ECLI:NL:CRVB:2019:3464
Centrale Raad van Beroep
- Hoger beroep
- J.P.A. Boersma
- E.D. de Jong
- Rechtspraak.nl
Hoger beroep inzake vaststelling eigen bijdrage AWBZ en peiljaarverlegging
Op 6 november 2019 heeft de Centrale Raad van Beroep uitspraak gedaan in een hoger beroep tegen een eerdere uitspraak van de rechtbank Zeeland-West-Brabant. De zaak betreft de vaststelling van de eigen bijdrage van appellant voor zorgkosten op basis van de Algemene Wet Bijzondere Ziektekosten (AWBZ). Appellant, die in een instelling verbleef, had in 2014 een eigen bijdrage van € 452,25 per maand vastgesteld gekregen door het CAK. In september 2017 verzocht appellant om terugbetaling van deze bijdrage, met de stelling dat zijn inkomen door de Belastingdienst op nihil was vastgesteld. Het CAK had dit verzoek echter buiten behandeling gesteld wegens termijnoverschrijding, aangezien de aanvraag voor peiljaarverlegging te laat was ingediend.
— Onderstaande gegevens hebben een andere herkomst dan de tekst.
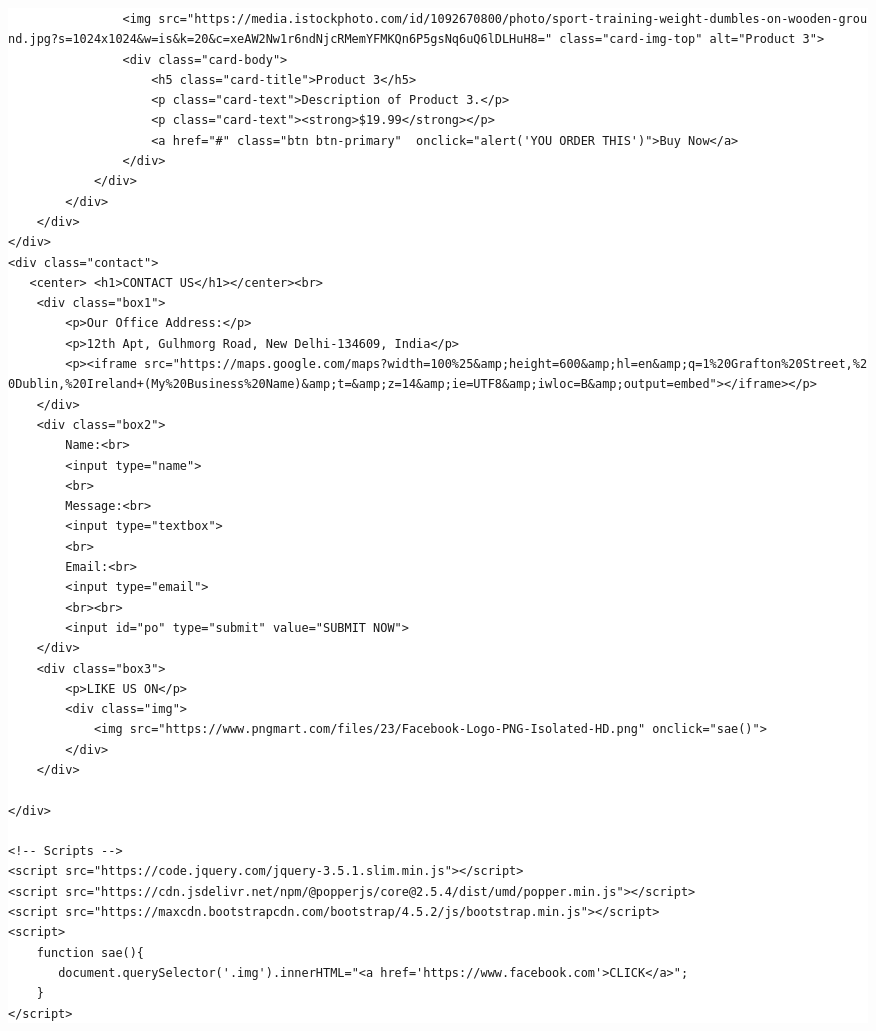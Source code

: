                     <img src="https://media.istockphoto.com/id/1092670800/photo/sport-training-weight-dumbles-on-wooden-ground.jpg?s=1024x1024&w=is&k=20&c=xeAW2Nw1r6ndNjcRMemYFMKQn6P5gsNq6uQ6lDLHuH8=" class="card-img-top" alt="Product 3">
                    <div class="card-body">
                        <h5 class="card-title">Product 3</h5>
                        <p class="card-text">Description of Product 3.</p>
                        <p class="card-text"><strong>$19.99</strong></p>
                        <a href="#" class="btn btn-primary"  onclick="alert('YOU ORDER THIS')">Buy Now</a>
                    </div>
                </div>
            </div>
        </div>
    </div>
    <div class="contact">
       <center> <h1>CONTACT US</h1></center><br>
        <div class="box1">
            <p>Our Office Address:</p>
            <p>12th Apt, Gulhmorg Road, New Delhi-134609, India</p>
            <p><iframe src="https://maps.google.com/maps?width=100%25&amp;height=600&amp;hl=en&amp;q=1%20Grafton%20Street,%20Dublin,%20Ireland+(My%20Business%20Name)&amp;t=&amp;z=14&amp;ie=UTF8&amp;iwloc=B&amp;output=embed"></iframe></p>
        </div>
        <div class="box2">
            Name:<br>
            <input type="name">
            <br>
            Message:<br>
            <input type="textbox">
            <br>
            Email:<br>
            <input type="email">
            <br><br>
            <input id="po" type="submit" value="SUBMIT NOW">
        </div>
        <div class="box3">
            <p>LIKE US ON</p>
            <div class="img">
                <img src="https://www.pngmart.com/files/23/Facebook-Logo-PNG-Isolated-HD.png" onclick="sae()">
            </div>
        </div>

    </div>

    <!-- Scripts -->
    <script src="https://code.jquery.com/jquery-3.5.1.slim.min.js"></script>
    <script src="https://cdn.jsdelivr.net/npm/@popperjs/core@2.5.4/dist/umd/popper.min.js"></script>
    <script src="https://maxcdn.bootstrapcdn.com/bootstrap/4.5.2/js/bootstrap.min.js"></script>
    <script>
        function sae(){
           document.querySelector('.img').innerHTML="<a href='https://www.facebook.com'>CLICK</a>";
        }
    </script>
</body>
</html>
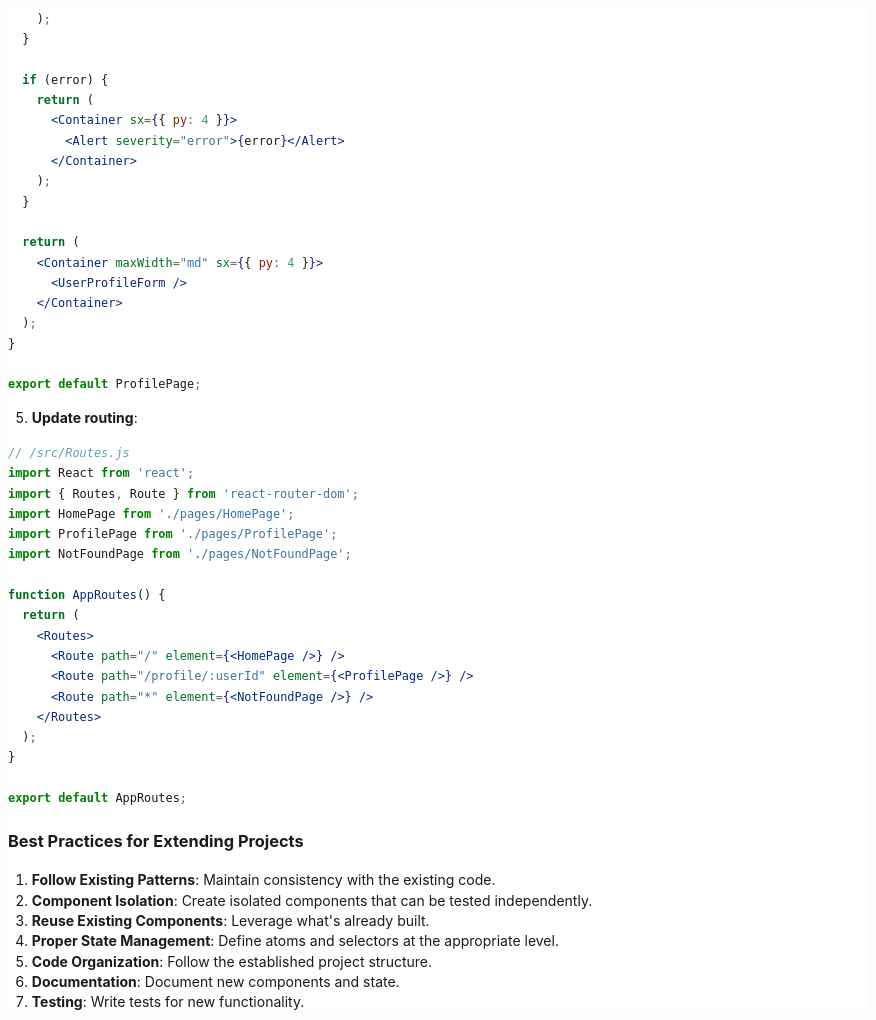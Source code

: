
 ```jsx
    );
  }

  if (error) {
    return (
      <Container sx={{ py: 4 }}>
        <Alert severity="error">{error}</Alert>
      </Container>
    );
  }

  return (
    <Container maxWidth="md" sx={{ py: 4 }}>
      <UserProfileForm />
    </Container>
  );
}

export default ProfilePage;
```

5. **Update routing**:

```jsx
// /src/Routes.js
import React from 'react';
import { Routes, Route } from 'react-router-dom';
import HomePage from './pages/HomePage';
import ProfilePage from './pages/ProfilePage';
import NotFoundPage from './pages/NotFoundPage';

function AppRoutes() {
  return (
    <Routes>
      <Route path="/" element={<HomePage />} />
      <Route path="/profile/:userId" element={<ProfilePage />} />
      <Route path="*" element={<NotFoundPage />} />
    </Routes>
  );
}

export default AppRoutes;
```

### Best Practices for Extending Projects

1. **Follow Existing Patterns**: Maintain consistency with the existing code.
2. **Component Isolation**: Create isolated components that can be tested independently.
3. **Reuse Existing Components**: Leverage what's already built.
4. **Proper State Management**: Define atoms and selectors at the appropriate level.
5. **Code Organization**: Follow the established project structure.
6. **Documentation**: Document new components and state.
7. **Testing**: Write tests for new functionality.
De rechtbank had het beroep van appellant ongegrond verklaard, en in hoger beroep heeft de Centrale Raad van Beroep bevestigd dat het CAK de eigen bijdrage correct had vastgesteld. De Raad oordeelde dat de aanvraag voor peiljaarverlegging binnen drie maanden na afloop van het kalenderjaar 2014 gedaan had moeten worden, wat niet het geval was. De Raad concludeerde dat er geen bijzondere omstandigheden waren die het CAK verplichtten om het verzoek van appellant alsnog in behandeling te nemen. De uitspraak van de rechtbank werd bevestigd, en er werd geen aanleiding gezien voor een veroordeling in de proceskosten.